I mean, we have already two other poorly sketched black characters, so buh bye Theodore Douglas. We didn’t know shit about your life previous to the zombie apocalypse, we could rely on you to stand blackly in the background, and maybe utter a line or two that literally anyone else could for the entire show. Sniff. Smell you later.

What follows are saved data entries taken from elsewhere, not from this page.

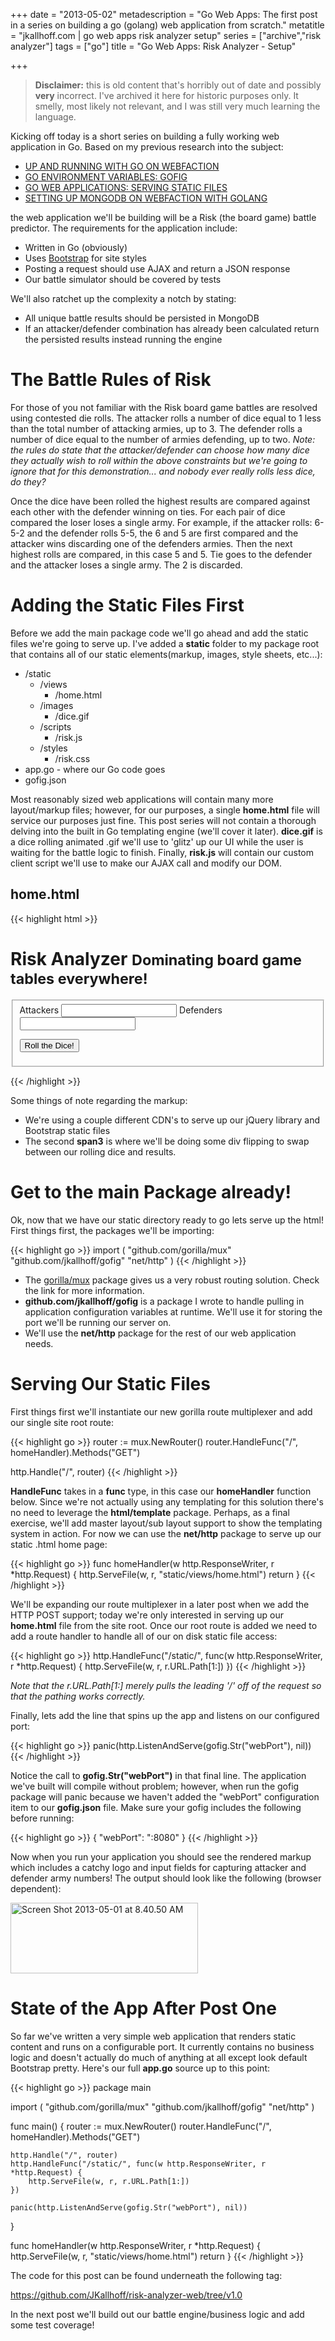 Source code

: +++
date = "2013-05-02"
metadescription = "Go Web Apps: The first post in a series on building a go (golang) web application from scratch."
metatitle = "jkallhoff.com | go web apps risk analyzer setup"
series = ["archive","risk analyzer"]
tags = ["go"]
title = "Go Web Apps: Risk Analyzer - Setup"

+++

> **Disclaimer:** this is old content that's horribly out of date and possibly **very** incorrect. I've archived it here for historic purposes only. It smelly, most likely not relevant, and I was still very much learning the language.

Kicking off today is a short series on building a fully working web application in Go. <!--more-->Based on my previous research into the subject:

*   [UP AND RUNNING WITH GO ON WEBFACTION][1]
*   [GO ENVIRONMENT VARIABLES: GOFIG][2]
*   [GO WEB APPLICATIONS: SERVING STATIC FILES][3]
*   [SETTING UP MONGODB ON WEBFACTION WITH GOLANG][4]

the web application we'll be building will be a Risk (the board game) battle predictor. The requirements for the application include:

*   Written in Go (obviously)
*   Uses [Bootstrap][5] for site styles
*   Posting a request should use AJAX and return a JSON response
*   Our battle simulator should be covered by tests 

We'll also ratchet up the complexity a notch by stating:

*   All unique battle results should be persisted in MongoDB 
*   If an attacker/defender combination has already been calculated return the persisted results instead running the engine

# The Battle Rules of Risk

For those of you not familiar with the Risk board game battles are resolved using contested die rolls. The attacker rolls a number of dice equal to 1 less than the total number of attacking armies, up to 3. The defender rolls a number of dice equal to the number of armies defending, up to two. *Note: the rules do state that the attacker/defender can choose how many dice they actually wish to roll within the above constraints but we're going to ignore that for this demonstration... and nobody ever really rolls less dice, do they?*

Once the dice have been rolled the highest results are compared against each other with the defender winning on ties. For each pair of dice compared the loser loses a single army. For example, if the attacker rolls: 6-5-2 and the defender rolls 5-5, the 6 and 5 are first compared and the attacker wins discarding one of the defenders armies. Then the next highest rolls are compared, in this case 5 and 5. Tie goes to the defender and the attacker loses a single army. The 2 is discarded.

# Adding the Static Files First

Before we add the main package code we'll go ahead and add the static files we're going to serve up. I've added a **static** folder to my package root that contains all of our static elements(markup, images, style sheets, etc...):

*   /static 
    *   /views 
        *   /home.html
    *   /images 
        *   /dice.gif
    *   /scripts 
        *   /risk.js
    *   /styles 
        *   /risk.css
*   app.go - where our Go code goes
*   gofig.json

Most reasonably sized web applications will contain many more layout/markup files; however, for our purposes, a single **home.html** file will service our purposes just fine. This post series will not contain a thorough delving into the built in Go templating engine (we'll cover it later). **dice.gif** is a dice rolling animated .gif we'll use to 'glitz' up our UI while the user is waiting for the battle logic to finish. Finally, **risk.js** will contain our custom client script we'll use to make our AJAX call and modify our DOM.

## home.html
{{< highlight html >}}
<!DOCTYPE html>
<html>
    <head>
        <title>Risk Dominator</title>
        <link href="http://netdna.bootstrapcdn.com/twitter-bootstrap/2.3.1/css/bootstrap-combined.min.css" rel="stylesheet" />
        <link href="../styles/risk.css" rel="stylesheet" />
    </head>
    <body>
        <div class="container">
            <div class="row">
                <div class="page-header">
                  <h1>Risk Analyzer <small>Dominating board game tables everywhere!</small></h1>
                </div>
            </div>
            <div class="row">
                <div class="span3">
                    <form>
                        <fieldset>
                            <label for="attackingArmies">Attackers</label>
                            <input type="text" id="attackingArmies" />
                            <label for="defendingArmies">Defenders</label>
                            <input type="text" id="defendingArmies" />
                            <p>
                                <input type="submit" class="btn btn-primary btn-large" value="Roll the Dice!" />
                            </p>
                        </fieldset>
                    </form>
                </div>
                <div class="span3 well" style="display:none">
                    <div id="loadingAnimation">
                        <img src="../images/dice.gif" alt="rolling dice" />
                    </div>
                    <div id="result">
                        <h2>Result: <span id="percentage">100%</span></h2>
                    </div>
                </div>
            </div>
        </div>
        <script src="http://code.jquery.com/jquery-1.9.1.min.js"></script>
        <script src="../scripts/risk.js"></script>
        <script src="http://netdna.bootstrapcdn.com/twitter-bootstrap/2.3.1/js/bootstrap.min.js"></script>
    </body>
</html>
{{< /highlight >}}

Some things of note regarding the markup:

*   We're using a couple different CDN's to serve up our jQuery library and Bootstrap static files 
*   The second **span3** is where we'll be doing some div flipping to swap between our rolling dice and results.

# Get to the main Package already!

Ok, now that we have our static directory ready to go lets serve up the html! First things first, the packages we'll be importing:

{{< highlight go >}}
import (
    "github.com/gorilla/mux"
    "github.com/jkallhoff/gofig"
    "net/http"
)
{{< /highlight >}}

*   The [gorilla/mux][6] package gives us a very robust routing solution. Check the link for more information. 
*   **github.com/jkallhoff/gofig** is a package I wrote to handle pulling in application configuration variables at runtime. We'll use it for storing the port we'll be running our server on.
*   We'll use the **net/http** package for the rest of our web application needs.

# Serving Our Static Files

First things first we'll instantiate our new gorilla route multiplexer and add our single site root route:

{{< highlight go >}}
router := mux.NewRouter()
router.HandleFunc("/", homeHandler).Methods("GET")

http.Handle("/", router)
{{< /highlight >}}

**HandleFunc** takes in a **func** type, in this case our **homeHandler** function below. Since we're not actually using any templating for this solution there's no need to leverage the **html/template** package. Perhaps, as a final exercise, we'll add master layout/sub layout support to show the templating system in action. For now we can use the **net/http** package to serve up our static .html home page:

{{< highlight go >}}
func homeHandler(w http.ResponseWriter, r *http.Request) {
    http.ServeFile(w, r, "static/views/home.html")
    return
}
{{< /highlight >}}

We'll be expanding our route multiplexer in a later post when we add the HTTP POST support; today we're only interested in serving up our **home.html** file from the site root. Once our root route is added we need to add a route handler to handle all of our on disk static file access:

{{< highlight go >}}
http.HandleFunc("/static/", func(w http.ResponseWriter, r *http.Request) {
    http.ServeFile(w, r, r.URL.Path[1:])
})
{{< /highlight >}}

*Note that the *r.URL.Path[1:]* merely pulls the leading '/' off of the request so that the pathing works correctly.*

Finally, lets add the line that spins up the app and listens on our configured port:

{{< highlight go >}}
panic(http.ListenAndServe(gofig.Str("webPort"), nil))
{{< /highlight >}}

Notice the call to **gofig.Str("webPort")** in that final line. The application we've built will compile without problem; however, when run the gofig package will panic because we haven't added the "webPort" configuration item to our **gofig.json** file. Make sure your gofig includes the following before running:

{{< highlight go >}}
{
    "webPort": ":8080"
}
{{< /highlight >}}

Now when you run your application you should see the rendered markup which includes a catchy logo and input fields for capturing attacker and defender army numbers! The output should look like the following (browser dependent):

[<img src="http://jessekallhoff.com/wp-content/uploads/2013/05/Screen-Shot-2013-05-01-at-8.40.50-AM-300x113.png" alt="Screen Shot 2013-05-01 at 8.40.50 AM" width="300" height="113" class="alignnone size-medium wp-image-156" />][7]

# State of the App After Post One

So far we've written a very simple web application that renders static content and runs on a configurable port. It currently contains no business logic and doesn't actually do much of anything at all except look default Bootstrap pretty. Here's our full **app.go** source up to this point:

{{< highlight go >}}
package main

import (
    "github.com/gorilla/mux"
    "github.com/jkallhoff/gofig"
    "net/http"
)

func main() {
    router := mux.NewRouter()
    router.HandleFunc("/", homeHandler).Methods("GET")

    http.Handle("/", router)
    http.HandleFunc("/static/", func(w http.ResponseWriter, r *http.Request) {
        http.ServeFile(w, r, r.URL.Path[1:])
    })

    panic(http.ListenAndServe(gofig.Str("webPort"), nil))
}

func homeHandler(w http.ResponseWriter, r *http.Request) {
    http.ServeFile(w, r, "static/views/home.html")
    return
}
{{< /highlight >}}

The code for this post can be found underneath the following tag:

<https://github.com/JKallhoff/risk-analyzer-web/tree/v1.0>

In the next post we'll build out our battle engine/business logic and add some test coverage!

 [1]: /2013/04/04/up-and-running-with-go-on-webfaction/
 [2]: /2013/04/22/go-environment-variables-gofig/
 [3]: /2013/04/14/go-web-apps-serving-static-files/
 [4]: /2013/04/10/setting-up-mongodb-on-webfaction-with-go/
 [5]: http://twitter.github.io/bootstrap/
 [6]: http://www.gorillatoolkit.org/pkg/mux
 [7]: http://jessekallhoff.com/wp-content/uploads/2013/05/Screen-Shot-2013-05-01-at-8.40.50-AM.png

Which brings me to Lori. Her arc with the pregnancy has been riddled with some gender bullshit, down to whatever magical drug she sent Glenn off to get in whatever episode when she made the baby Jesus cry for even considering abortion in the zombie apocalypse. And Walking Dead isn’t the first or the last show that pulls out the egregious birthin’ babies scenes, but come the fuck on. The average labor takes twelve hours, which doesn’t do when you’re parceling out some ham-fisted dialogue and bloody body horror. OMG!! TEH BIRTHIN’ BABIES.
Okay, whatever, I’m calming down. I wrote on an envelope near my computer the following lines, spoken by The Guv: “The scenery has changed, the landscape, but the way we think…” He doesn’t complete the thought, but my widdle ears perked up at this statement because of some personal wacky theories that are mine and mine alone.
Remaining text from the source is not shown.